The documentary film Overnight was released in 2003, following the story of Troy Duffy during his negotiations with Miramax over The Boondock Saints script, as well as his band's struggles to secure a recording contract. Duffy's abrasive behavior strained his relationships with friends and people in the film industry and ultimately led to Miramax pulling out of the project, leaving the film to be made by another studio at half the originally proposed budget.

==Sequels==

After numerous delays, Troy Duffy shot a sequel, The Boondock Saints II: All Saints Day, in which the MacManus twins return to Boston in order to continue their reign of vengeance. It was released October 30, 2009.

In an October 27, 2009, article, director Duffy and actor Connolly mention details regarding a possible third film.
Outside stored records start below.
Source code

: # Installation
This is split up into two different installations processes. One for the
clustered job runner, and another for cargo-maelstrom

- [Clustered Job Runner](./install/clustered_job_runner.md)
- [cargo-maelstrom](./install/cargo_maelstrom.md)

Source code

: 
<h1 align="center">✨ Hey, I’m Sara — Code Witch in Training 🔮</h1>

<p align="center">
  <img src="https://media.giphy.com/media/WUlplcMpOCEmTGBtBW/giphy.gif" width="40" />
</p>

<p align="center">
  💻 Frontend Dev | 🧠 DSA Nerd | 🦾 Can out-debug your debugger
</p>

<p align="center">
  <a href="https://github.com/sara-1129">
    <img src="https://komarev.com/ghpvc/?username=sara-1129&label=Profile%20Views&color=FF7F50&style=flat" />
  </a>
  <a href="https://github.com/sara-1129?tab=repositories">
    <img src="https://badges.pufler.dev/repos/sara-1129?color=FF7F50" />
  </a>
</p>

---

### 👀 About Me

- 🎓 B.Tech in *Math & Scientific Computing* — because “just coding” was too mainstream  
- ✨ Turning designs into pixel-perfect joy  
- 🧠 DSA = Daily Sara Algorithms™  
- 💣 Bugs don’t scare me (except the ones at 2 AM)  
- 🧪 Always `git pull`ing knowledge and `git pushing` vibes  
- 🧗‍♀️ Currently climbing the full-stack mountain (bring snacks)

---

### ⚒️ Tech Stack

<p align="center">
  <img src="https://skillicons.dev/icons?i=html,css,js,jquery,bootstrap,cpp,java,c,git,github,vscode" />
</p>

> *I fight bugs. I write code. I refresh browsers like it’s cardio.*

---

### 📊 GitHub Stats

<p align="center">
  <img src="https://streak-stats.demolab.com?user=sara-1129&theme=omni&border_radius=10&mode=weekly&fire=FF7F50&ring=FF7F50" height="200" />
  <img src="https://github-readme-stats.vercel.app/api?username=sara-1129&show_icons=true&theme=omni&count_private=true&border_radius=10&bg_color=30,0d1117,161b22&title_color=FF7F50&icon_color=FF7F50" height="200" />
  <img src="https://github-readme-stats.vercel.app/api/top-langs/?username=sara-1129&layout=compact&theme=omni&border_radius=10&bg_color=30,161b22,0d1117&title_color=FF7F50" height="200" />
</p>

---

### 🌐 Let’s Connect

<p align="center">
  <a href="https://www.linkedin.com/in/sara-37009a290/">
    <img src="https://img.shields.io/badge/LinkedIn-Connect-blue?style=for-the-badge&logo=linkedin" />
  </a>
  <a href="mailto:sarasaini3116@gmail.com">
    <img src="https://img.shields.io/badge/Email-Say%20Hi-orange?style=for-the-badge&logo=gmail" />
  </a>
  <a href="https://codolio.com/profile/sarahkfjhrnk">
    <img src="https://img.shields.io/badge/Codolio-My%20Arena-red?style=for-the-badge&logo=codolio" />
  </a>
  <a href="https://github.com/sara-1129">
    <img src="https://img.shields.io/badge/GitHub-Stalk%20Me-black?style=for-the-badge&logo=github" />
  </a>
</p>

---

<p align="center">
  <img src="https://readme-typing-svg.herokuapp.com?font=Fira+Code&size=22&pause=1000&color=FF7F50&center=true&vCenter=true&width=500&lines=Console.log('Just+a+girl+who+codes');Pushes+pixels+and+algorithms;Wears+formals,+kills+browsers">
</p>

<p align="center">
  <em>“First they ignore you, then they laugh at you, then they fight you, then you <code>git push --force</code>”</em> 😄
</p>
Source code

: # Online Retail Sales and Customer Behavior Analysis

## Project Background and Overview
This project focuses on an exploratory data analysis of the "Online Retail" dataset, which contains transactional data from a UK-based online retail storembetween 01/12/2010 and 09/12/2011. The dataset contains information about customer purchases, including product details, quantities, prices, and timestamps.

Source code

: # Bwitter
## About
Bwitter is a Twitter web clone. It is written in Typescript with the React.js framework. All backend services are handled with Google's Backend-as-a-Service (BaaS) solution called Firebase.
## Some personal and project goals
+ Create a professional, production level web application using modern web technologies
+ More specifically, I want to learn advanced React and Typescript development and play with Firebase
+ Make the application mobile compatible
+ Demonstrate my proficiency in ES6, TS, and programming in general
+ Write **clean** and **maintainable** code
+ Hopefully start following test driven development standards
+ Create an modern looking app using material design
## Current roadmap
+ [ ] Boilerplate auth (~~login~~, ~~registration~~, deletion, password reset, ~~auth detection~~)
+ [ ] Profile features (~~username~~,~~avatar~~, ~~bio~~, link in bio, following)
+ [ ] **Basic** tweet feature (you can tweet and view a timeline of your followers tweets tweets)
They maintained that "it is slowly in the works and is still just an idea". Duffy insists that he wants to get a few more of his films done before returning to the Boondock Saints. Duffy also added that the proposed working title for the third film would be called "Boondock Saints III: Saints Preserve Us".

Again, on February 26, 2013, Duffy stated that he was getting together with Reedus and Flanery to resume talks about The Boondock Saints 3, in hopes that they could make the film a reality for fans.

As of July 2013, Duffy has confirmed in an interview that he is working on the script for the third film, and possibly a TV series, later named as The Boondock Saints: Origins.

On September 3, 2014, the third film, subtitled Legion, was revealed to be in pre-production.

In 2017, Flanery tweeted that he and Reedus had walked away from The Boondock Saints 3, citing disputes over production issues.

In November 2021, a third Boondock Saints film was officially announced, with Reedus and Flanery reprising their roles as Connor and Murphy MacManus and Duffy returning to direct. Production was slated to begin in May 2022. In March 2024, Thunder Road Films, Dragonfly Films and Impossible Dream Entertainment announced a "reimagining" of the franchise, with Reedus and Flanery reprising their roles and serving as executive producers, although Duffy would not return as director.

== Comic book ==
A two-part comic-book story, serving as a companion to the movie sequel, was released in May 2010. The series is written by Troy Duffy, produced by Innfusion Inc., and released through 12 Gauge Comics. The book focuses on a more in-depth version of Il Duce's back story, as well as telling the story of the brothers during a hit they performed that is not featured in the film. It was paired with a minibook that was featured on the official Boondock Saints website that told a ministory that takes place before the strip-club scene from the first film. These will eventually be released in one single graphic novel. The Boondock Saints: In Nomine Patris was written with J.B. Love and published in November 2011.

== Video game ==
A video game was supposed to be made based on the film, but was later cancelled. The characters of Connor and Murphy would feature in the side-scroller Broforce, which released in 2015.